Data records
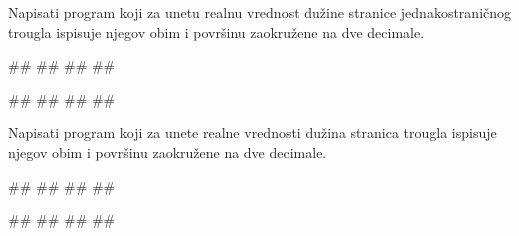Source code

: \begin{Exercise}[label=p1.1_03a] 
Napisati program koji za unetu realnu vrednost dužine stranice jednakostraničnog trougla ispisuje njegov obim i površinu zaokružene na dve decimale. 

\begin{miditest}
\begin{upotreba}{1}
#\naslovInt#
##
##
##
\end{upotreba}
\end{miditest}
\begin{miditest}
\begin{upotreba}{2}
#\naslovInt#
##
##
##
\end{upotreba}
\end{miditest}
\end{Exercise}
\ifresenja
\begin{Answer}[ref=p1.1_03a]
\end{Answer}
\fi

\begin{Exercise}[label=p1.1_03] 
Napisati program koji za unete realne vrednosti dužina stranica trougla ispisuje njegov obim i površinu zaokružene na dve decimale. 

\begin{miditest}
\begin{upotreba}{1}
#\naslovInt#
##
##
##
\end{upotreba}
\end{miditest}
\begin{miditest}
\begin{upotreba}{2}
#\naslovInt#
##
##
##
\end{upotreba}
\end{miditest}
\end{Exercise}
\ifresenja
\begin{Answer}[ref=p1.1_03]
\end{Answer}
\fi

TASK TO CARRY OUT
Work out how many lines of the records contain the word "koji", and give only that number.

WRITTEN SOLUTION
2